EXERCISE PROMPT: From the first line of the listing to the last, set down everything exactly, but skip the images.

=====

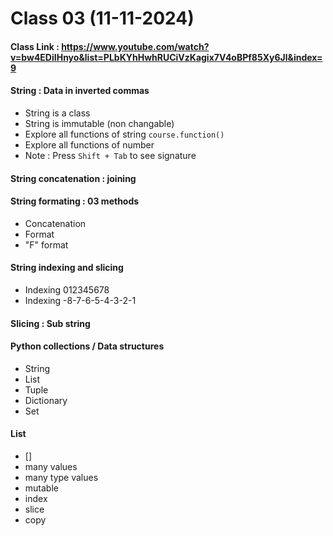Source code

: # Class 03 (11-11-2024)
#### Class Link : https://www.youtube.com/watch?v=bw4EDiIHnyo&list=PLbKYhHwhRUCiVzKagix7V4oBPf85Xy6Jl&index=9
#### String : Data in inverted commas
- String is a class
- String is immutable (non changable)
- Explore all functions of string `course.function()`
- Explore all functions of number
- Note : Press `Shift + Tab` to see signature
#### String concatenation : joining
#### String formating : 03 methods
- Concatenation
- Format
- "F" format
#### String indexing and slicing
- Indexing 012345678
- Indexing -8-7-6-5-4-3-2-1
#### Slicing : Sub string
#### Python collections / Data structures
- String
- List
- Tuple
- Dictionary
- Set
#### List
- []
- many values
- many type values
- mutable
- index
- slice 
- copy
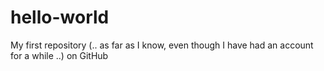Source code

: # hello-world
My first repository (.. as far as I know, even though I have had an account for a while ..) on GitHub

=====

EXERCISE SOLUTION:
Source code

: # Class 03 (11-11-2024)
#### Class Link : https://www.youtube.com/watch?v=bw4EDiIHnyo&list=PLbKYhHwhRUCiVzKagix7V4oBPf85Xy6Jl&index=9
#### String : Data in inverted commas
- String is a class
- String is immutable (non changable)
- Explore all functions of string `course.function()`
- Explore all functions of number
- Note : Press `Shift + Tab` to see signature
#### String concatenation : joining
#### String formating : 03 methods
- Concatenation
- Format
- "F" format
#### String indexing and slicing
- Indexing 012345678
- Indexing -8-7-6-5-4-3-2-1
#### Slicing : Sub string
#### Python collections / Data structures
- String
- List
- Tuple
- Dictionary
- Set
#### List
- []
- many values
- many type values
- mutable
- index
- slice 
- copy
Source code

: # hello-world
My first repository (.. as far as I know, even though I have had an account for a while ..) on GitHub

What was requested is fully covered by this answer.